I feel sad that I gave dc this man as a father. He’s not interested in anything that they’re doing. He doesn’t engage with them on anything. He’s literally spent the entire day watching TV and doing his own thing in our bedroom. Hasn’t seen dc all day; but they’re driving me nuts. Thoughts? TIA.

When I clicked not his post, I thought I was going to read something as lot worse than this. He doesn't sound like an "awful" father as much as a socially awkward or disengaged one. People have different abilities to relate to others. Does he literally ignore them? Or just doesn't engage in the way you think he "should"? At 10 and 12, the kids shouldn't need much "babysitting,' since they are more independent. Do they say they wish their father would do more with them? If so, maybe arrange something for them to do together, like watch a video or have a video game tournament or something.
what was his father like? what sort of a relationship did his father have with him? do you have any friends where the dh is an involved father? maybe you could all do something together with the children?
Sadly this type of DH non engagement with the kids is extremely common— see it in at least half the families we know.

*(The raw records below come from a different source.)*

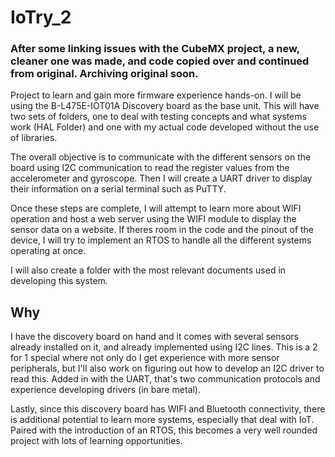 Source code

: # IoTry_2

### After some linking issues with the CubeMX project, a new, cleaner one was made, and code copied over and continued from original. Archiving original soon. 

Project to learn and gain more firmware experience hands-on. I will be using the B-L475E-IOT01A Discovery board as the base unit. This will have two sets of folders, one to deal with testing concepts and what systems work (HAL Folder) and one with my actual code developed without the use of libraries.  
  
The overall objective is to communicate with the different sensors on the board using I2C communication to read the register values from the accelerometer and gyroscope. Then I will create a UART driver to display their information on a serial terminal such as PuTTY.  
  
Once these steps are complete, I will attempt to learn more about WIFI operation and host a web server using the WIFI module to display the sensor data on a website. If theres room in the code and the pinout of the device, I will try to implement an RTOS to handle all the different systems operating at once.  
  
I will also create a folder with the most relevant documents used in developing this system. 

## Why

I have the discovery board on hand and it comes with several sensors already installed on it, and already implemented using I2C lines. This is a 2 for 1 special where not only do I get experience with more sensor peripherals, but I'll also work on figuring out how to develop an I2C driver to read this. Added in with the UART, that's two communication protocols and experience developing drivers (in bare metal).  
  
Lastly, since this discovery board has WIFI and Bluetooth connectivity, there is additional potential to learn more systems, especially that deal with IoT. Paired with the  introduction of an RTOS, this becomes a very well rounded project with lots of learning opportunities.
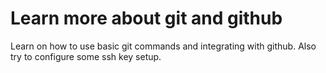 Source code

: # Learn more about git and github
Learn on how to use basic git commands and integrating with github. Also try to configure some ssh key setup. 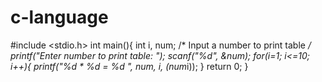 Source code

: # c-language


#include <stdio.h>
int main(){
   int i, num;
   /* Input a number to print table */
   printf("Enter number to print table: ");
   scanf("%d", &num);
   for(i=1; i<=10; i++){
      printf("%d * %d = %d
", num, i, (num*i));
   }
   return 0;
}
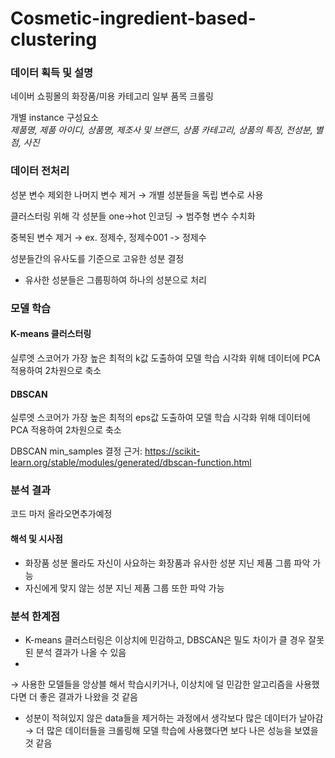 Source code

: # Cosmetic-ingredient-based-clustering

### 데이터 획득 및 설명
네이버 쇼핑몰의 화장품/미용 카테고리 일부 품목 크롤링

개별 instance 구성요소
<br>
_제품명, 제품 아이디, 상품명, 제조사 및 브랜드, 상품 카테고리, 상품의 특징, 전성분, 별점, 사진_

### 데이터 전처리
성분 변수 제외한 나머지 변수 제거
→ 개별 성분들을 독립 변수로 사용

클러스터링 위해 각 성분들 one→hot 인코딩
→ 범주형 변수 수치화

중복된 변수 제거
→ ex. 정제수, 정제수001 -> 정제수

성분들간의 유사도를 기준으로 고유한 성분 결정
+ 유사한 성분들은 그룹핑하여 하나의 성분으로 처리

### 모델 학습

#### K-means 클러스터링
실루엣 스코어가 가장 높은 최적의 k값 도출하여 모델 학습
시각화 위해 데이터에 PCA 적용하여 2차원으로 축소

#### DBSCAN
실루엣 스코어가 가장 높은 최적의 eps값 도출하여 모델 학습
시각화 위해 데이터에 PCA 적용하여 2차원으로 축소

DBSCAN min_samples 결정 근거: https://scikit-learn.org/stable/modules/generated/dbscan-function.html

### 분석 결과
코드 마저 올라오면추가예정

#### 해석 및 시사점
- 화장품 성분 몰라도 자신이 사요하는 화장품과 유사한 성분 지닌 제품 그룹 파악 가능
- 자신에게 맞지 않는 성분 지닌 제품 그룹 또한 파악 가능


### 분석 한계점

- K-means 클러스터링은 이상치에 민감하고, DBSCAN은 밀도 차이가 클 경우 잘못된 분석 결과가 나올 수 있음
- 
→ 사용한 모델들을 앙상블 해서 학습시키거나, 이상치에 덜 민감한 알고리즘을 사용했다면 더 좋은 결과가 나왔을 것 같음
- 성분이 적혀있지 않은 data들을 제거하는 과정에서 생각보다 많은 데이터가 날아감
→ 더 많은 데이터들을 크롤링해 모델 학습에 사용했다면 보다 나은 성능을 보였을 것 같음
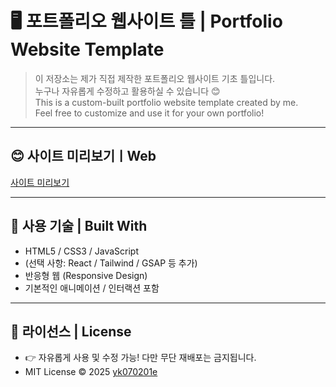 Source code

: # 🖥️ 포트폴리오 웹사이트 틀 | Portfolio Website Template

> 이 저장소는 제가 직접 제작한 포트폴리오 웹사이트 기초 틀입니다.  
> 누구나 자유롭게 수정하고 활용하실 수 있습니다 😊  
> This is a custom-built portfolio website template created by me.  
> Feel free to customize and use it for your own portfolio!

---

## 😊 사이트 미리보기ㅣWeb

[사이트 미리보기](http://yk070201web.kro.kr/)

---

## 🧰 사용 기술 | Built With

- HTML5 / CSS3 / JavaScript
- (선택 사항: React / Tailwind / GSAP 등 추가)
- 반응형 웹 (Responsive Design)
- 기본적인 애니메이션 / 인터랙션 포함

---

## 📝 라이선스 | License

- 👉 자유롭게 사용 및 수정 가능! 다만 무단 재배포는 금지됩니다.
- MIT License © 2025 [yk070201e](https://github.com/yk070201e)

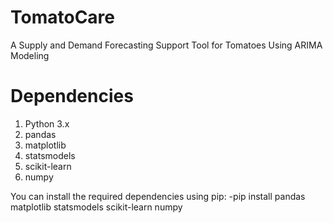 # TomatoCare
A Supply and Demand Forecasting Support Tool for Tomatoes Using ARIMA Modeling

# Dependencies
1. Python 3.x
2. pandas
3. matplotlib
4. statsmodels
5. scikit-learn
6. numpy

You can install the required dependencies using pip:
-pip install pandas matplotlib statsmodels scikit-learn numpy

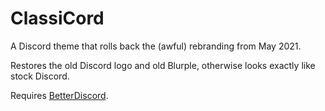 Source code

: # ClassiCord
A Discord theme that rolls back the (awful) rebranding from May 2021.

Restores the old Discord logo and old Blurple, otherwise looks exactly like stock Discord.

Requires [BetterDiscord](https://betterdiscord.app/).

I was going to post this the other day but thought I’d get flamed.
My DH has been out of work since March and I've been WFH. I know there's not much to do with DC, but he literally spends all day laid out on the couch while DC play on their iPads. He orders out nearly every meal and doesn't clean. I wish our roles were switched.
Mine is a good father and a lousy husband (not abusive but similarly dis-engaged). Which is worse?
have you talked to him about this? how old are the kids?
Is he depressed?
Men suck.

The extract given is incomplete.